Lo que Ariel veía era que cada uno de los vagones grandes estaba atestado de contenedores diestramente apilados, sin dejar huecos, ni siquiera uno donde pudiera esconderse una rata.
—Venid por aquí —les indicó Scanlan, montándolos en una camioneta semejante a una plataforma motorizada.
Su control era puramente manual, y Ariel luchó contra el miedo cuando se vio junto a los hombres que allí había. Scanlan condujo la camioneta en torno al círculo de actividad, para hacerla pasar por un túnel, que se bifurcó una y otra vez; y unos minutos después y dos kilómetros más lejos, la frenó ante un balcón.
Desde allí miraron hacia los muelles de enganche de vagones.
—Aquí se forman los trenes —gritó Scanlan, pues también había mucho ruido.
Ariel lo contempló todo y comprendió por qué los llamaban «trenes» cada uno era una larga serie de unidades, como salchichas unidas. Los vagones eran las unidades. Se movían individualmente por el suelo, hacia los «raíles» marcados, o caminos pintados en tierra, y formaban los trenes. Cada tren era, a su vez, formado en un orden específico.
—Allí, a vuestra izquierda, tenéis el tren de pasajeros para la Costa Oeste. Tres vagones azules con adornos dorados y plateados.
Se iban arrastrando lentamente sobre sus ruedas hacia —supuso Ariel— la ventanilla de billetes y la rampa de embarque. Una vez en los túneles, los vagones levantarían sus ruedas y se apoyarían en los raíles magnéticos.
A su derecha se hallaba un tren con cien vagones de colores variados, según fuera el cargamento que llevaban.
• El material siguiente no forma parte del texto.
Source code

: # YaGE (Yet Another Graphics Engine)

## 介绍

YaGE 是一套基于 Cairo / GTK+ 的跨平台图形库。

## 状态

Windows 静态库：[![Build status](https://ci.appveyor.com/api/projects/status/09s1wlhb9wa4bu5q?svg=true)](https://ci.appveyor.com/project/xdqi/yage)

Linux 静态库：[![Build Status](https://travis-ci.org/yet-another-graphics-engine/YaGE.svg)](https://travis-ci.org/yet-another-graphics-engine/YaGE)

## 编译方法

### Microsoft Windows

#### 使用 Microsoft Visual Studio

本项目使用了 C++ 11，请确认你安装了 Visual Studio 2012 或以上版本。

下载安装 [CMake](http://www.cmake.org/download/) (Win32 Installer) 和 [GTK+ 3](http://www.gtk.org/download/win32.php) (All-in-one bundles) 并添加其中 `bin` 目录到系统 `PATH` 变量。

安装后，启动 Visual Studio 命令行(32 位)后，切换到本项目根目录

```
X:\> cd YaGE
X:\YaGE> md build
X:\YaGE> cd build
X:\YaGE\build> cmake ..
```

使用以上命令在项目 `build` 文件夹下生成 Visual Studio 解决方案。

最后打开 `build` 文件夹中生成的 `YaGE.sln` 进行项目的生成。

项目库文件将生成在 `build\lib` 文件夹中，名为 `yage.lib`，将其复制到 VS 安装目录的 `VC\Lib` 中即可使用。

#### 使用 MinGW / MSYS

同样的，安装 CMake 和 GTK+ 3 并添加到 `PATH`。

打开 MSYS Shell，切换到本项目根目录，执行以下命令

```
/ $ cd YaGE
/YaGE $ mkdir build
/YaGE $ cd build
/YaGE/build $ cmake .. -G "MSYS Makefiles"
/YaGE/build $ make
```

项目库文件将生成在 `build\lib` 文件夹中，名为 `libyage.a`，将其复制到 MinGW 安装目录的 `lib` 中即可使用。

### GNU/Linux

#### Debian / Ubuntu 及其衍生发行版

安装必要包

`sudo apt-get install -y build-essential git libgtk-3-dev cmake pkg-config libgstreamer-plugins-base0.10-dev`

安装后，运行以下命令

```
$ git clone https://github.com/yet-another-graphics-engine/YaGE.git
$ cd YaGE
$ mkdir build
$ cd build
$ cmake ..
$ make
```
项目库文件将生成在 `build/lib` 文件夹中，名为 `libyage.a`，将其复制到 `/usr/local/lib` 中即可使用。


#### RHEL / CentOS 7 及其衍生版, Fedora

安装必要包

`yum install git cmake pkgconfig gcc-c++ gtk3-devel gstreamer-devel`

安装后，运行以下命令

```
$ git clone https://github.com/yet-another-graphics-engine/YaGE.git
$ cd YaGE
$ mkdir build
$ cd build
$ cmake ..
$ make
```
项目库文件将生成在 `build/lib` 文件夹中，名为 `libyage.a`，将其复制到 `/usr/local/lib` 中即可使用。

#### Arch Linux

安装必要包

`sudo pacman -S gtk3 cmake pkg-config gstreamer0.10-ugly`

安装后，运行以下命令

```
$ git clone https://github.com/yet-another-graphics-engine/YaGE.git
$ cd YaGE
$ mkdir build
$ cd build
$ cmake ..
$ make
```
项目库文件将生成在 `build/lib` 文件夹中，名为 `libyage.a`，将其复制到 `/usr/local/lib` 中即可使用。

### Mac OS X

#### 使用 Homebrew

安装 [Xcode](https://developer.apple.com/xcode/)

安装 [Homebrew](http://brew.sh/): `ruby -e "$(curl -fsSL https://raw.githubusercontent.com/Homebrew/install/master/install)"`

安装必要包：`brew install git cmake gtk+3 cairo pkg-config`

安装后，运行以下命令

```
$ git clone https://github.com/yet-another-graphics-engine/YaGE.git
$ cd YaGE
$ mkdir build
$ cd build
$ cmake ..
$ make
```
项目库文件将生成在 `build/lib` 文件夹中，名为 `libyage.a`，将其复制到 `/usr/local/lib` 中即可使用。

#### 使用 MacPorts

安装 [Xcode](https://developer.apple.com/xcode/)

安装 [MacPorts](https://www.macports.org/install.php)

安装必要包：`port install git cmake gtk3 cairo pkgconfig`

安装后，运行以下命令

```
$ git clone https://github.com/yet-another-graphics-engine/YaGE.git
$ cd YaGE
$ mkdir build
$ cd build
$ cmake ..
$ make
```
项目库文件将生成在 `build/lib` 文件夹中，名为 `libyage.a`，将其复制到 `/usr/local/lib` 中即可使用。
Ésta debía ser la proporción de pasajeros y mercancías, salvo que había más trenes de carga que de pasaje.
—Controlado por ordenador —gritó Scanlan—. Hay un conductor en cada vagón, por razones de seguridad, pero el ordenador ejecuta casi todo el trabajo. Sabe dónde ha de separarse del tren cada vagón. Así, en cada parada enganchan vagones nuevos al extremo delantero, y desenganchan los vagones de la cola. El ordenador también sabe qué contenedores hay en cada vagón, y lo que hay en cada contenedor.
—¡Vamos allá!
Scanlan volvió a poner el vehículo en marcha, llevándolo abajo, hasta que lo detuvo en un espacio muy iluminado. Un agua negruzca lamía la tierra ante ellos, y unas barcas se balanceaban bajo el techo, situado a poca altura.
—El Mississippi —anunció Scanlan, silbando como una serpiente—. ¡Los muelles de carga de los barcos!
Ya habían visto bastante, pero tuvieron que someterse durante media hora más, a enterarse de un tema que, en realidad, no les interesaba en absoluto. No pensaban utilizar el tren.